Marshall Beach Boat Camping in November

November 12-13, 2011

The blue brig

Autumn continued, warm and dry.  The tides were in our favor one weekend, so a bunch of us piled into a Flying Scot and sailed up to a beach as two compatriots kayaked up the bay to join us.


A panorama for your scrolling enjoyment.

The bay was somewhat was windy as we left the dock, but calmed as we gurgled north.

I handed over the helm to my friends and relaxed as we snacked on trail mix. Nudging the bow of the boat onto the sand of Marshall Beach, we landed and set up camp.  You can hike into the beach any day, but to camp overnight, you need to arrive by boat or other watercraft.  Marshall Beach and Lairds Landing (the former home of the Coast Miwok as well as artist Clayton Lewis) are close enough to a trail that takes you to the low ridge crest so you can see both the bay and the ocean. Any time of year is a grand one to camp on Tomales Bay; I’ve been in every season (once in February!) and there’s always something new to see on the beach or up the hill.

Pirates at sunset

The blue brig

Marshall

South

The next morning after the oyster feast dawned overcast but warm.  Tracy and Jon took the kayaks off to explore further north while the rest of us made breakfast and watched the wind fill in, slowly gaining in intensity as the sun rose.

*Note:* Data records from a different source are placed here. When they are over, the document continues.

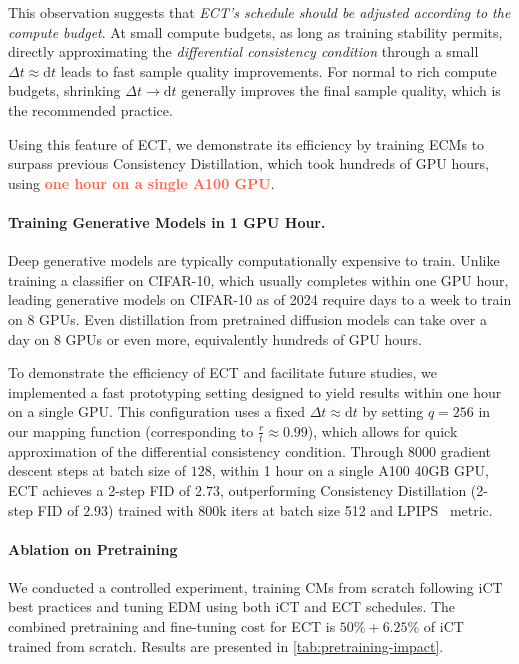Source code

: This observation suggests that \emph{ECT's schedule should be adjusted according to the compute budget}. At small compute budgets, as long as training stability permits, directly approximating the \textit{differential consistency condition} through a small $\Delta t \approx \mathrm{d}t$ leads to fast sample quality improvements. For normal to rich compute budgets, shrinking $\Delta t \to \mathrm{d}t$ generally improves the final sample quality, which is the recommended practice.

Using this feature of ECT, we demonstrate its efficiency by training ECMs to surpass previous Consistency Distillation, which took hundreds of GPU hours, using \textcolor{tomato}{\textbf{one hour on a single A100 GPU}}.

\paragraph{Training Generative Models in 1 GPU Hour.} Deep generative models are typically computationally expensive to train. Unlike training a classifier on CIFAR-10, which usually completes within one GPU hour, leading generative models on CIFAR-10 as of 2024 require days to a week to train on 8 GPUs. Even distillation from pretrained diffusion models can take over a day on 8 GPUs or even more, equivalently hundreds of GPU hours.

To demonstrate the efficiency of ECT and facilitate future studies, we implemented a fast prototyping setting designed to yield results within one hour on a single GPU. This configuration uses a fixed $\Delta t \approx \mathrm{d}t$ by setting $q=256$ in our mapping function (corresponding to $\frac{r}{t} \approx 0.99$), which allows for quick approximation of the differential consistency condition.  Through $8000$ gradient descent steps at batch size of $128$, within 1 hour on a single A100 40GB GPU, ECT achieves a 2-step FID of $2.73$, outperforming Consistency Distillation (2-step FID of $2.93$) trained with 800k iters at batch size 512 and LPIPS~\citep{lpips} metric.


\paragraph{Ablation on Pretraining}
We conducted a controlled experiment, training CMs from scratch following iCT best practices and tuning EDM using both iCT and ECT schedules. The combined pretraining and fine-tuning cost for ECT is $50\% + 6.25\%$ of iCT trained from scratch. Results are presented in \cref{tab:pretraining-impact}.

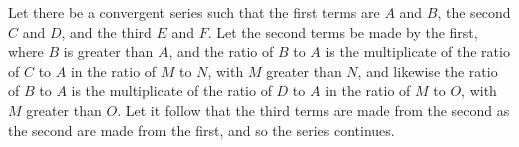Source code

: \documentclass[11pt,letterpaper]{book}
\begin{document}
Let there be a convergent series such that the first terms are $A$ and $B$, the
second $C$ and $D$, and the third $E$ and $F$. Let the second terms be made
by the first, where $B$ is greater than $A$, and the ratio of $B$ to $A$ is the
multiplicate of the ratio of $C$ to $A$ in the ratio of $M$ to $N$, with $M$
greater than $N$, and likewise the ratio of $B$ to $A$ is the multiplicate of
the ratio of $D$ to $A$ in the ratio of $M$ to $O$, with $M$ greater than $O$.
Let it follow that the third terms are made from the second as the second are
made from the first, and so the series continues.

\end{document}
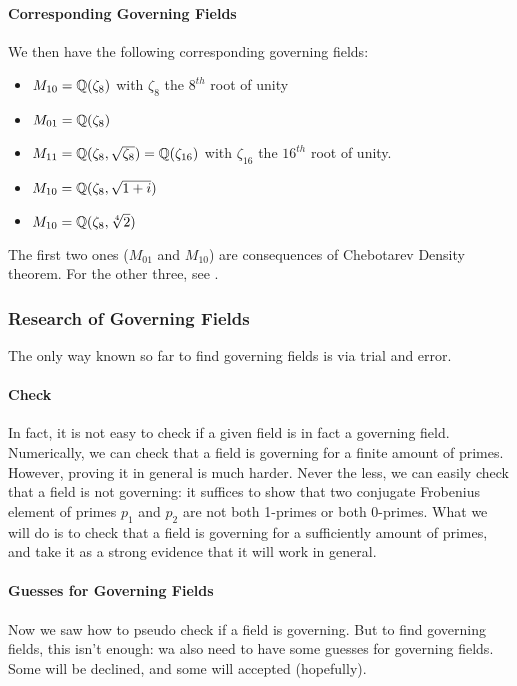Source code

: \paragraph{Corresponding Governing Fields}
We then have the following corresponding governing fields:
\begin{itemize}
	\item $M_{10} = \mathbb{Q}(\zeta_8)$ with $\zeta_8$ the $8^{th}$ root of unity
	\item $M_{01} = \mathbb{Q}(\zeta_8)$
	\item $M_{11} = \mathbb{Q}(\zeta_8, \sqrt{\zeta_8}) = \mathbb{Q}(\zeta_{16})$ with $\zeta_{16}$ the $16^{th}$ root of unity.
	\item $M_{10} = \mathbb{Q}(\zeta_8, \sqrt{1+i})$
	\item $M_{10} = \mathbb{Q}(\zeta_8, \sqrt[4]{2})$
\end{itemize}
The first two ones ($M_{01}$ and $M_{10}$) are consequences of Chebotarev Density theorem.
For the other three, see \cite[§7]{StructureAlgebreHecke}.



\subsubsection{Research of Governing Fields}
The only way known so far to find governing fields is via trial and error.
\paragraph{Check}
In fact, it is not easy to check if a given field is in fact a governing field.
Numerically, we can check that a field is governing for a finite amount of primes.
However, proving it in general is much harder.
Never the less, we can easily check that a field is not governing: it suffices to show that two conjugate Frobenius element of primes $p_1$ and $p_2$ are not both 1-primes or both 0-primes.
What we will do is to check that a field is governing for a sufficiently amount of primes, and take it as a strong evidence that it will work in general. 

\paragraph{Guesses for Governing Fields}
Now we saw how to pseudo check if a field is governing.
But to find governing fields, this isn't enough: wa also need to have some guesses for governing fields.
Some will be declined, and some will accepted (hopefully).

You wake up in the morning to the sound of birds, small waves lapping on the beach, and if you listen very carefully, waves breaking on the other side of the ridge.

Morning kayaks

Breakfast

Preparing to launch

Campsite

Camp in the woods

Ta-dah!

A successful camping trip

Captain Doug

Captain Doug, pirate

We rigged the boat, shoved off, and moseyed down the bay back to the yacht club, riding a flood tide on glassy water to the dock. For lunch, we loaded everyone into cars and headed out to Drakes Beach for burgers and to watch the big waves curl onto shore.  Nothing tastes sweeter than success mixed with local meat and shellfish.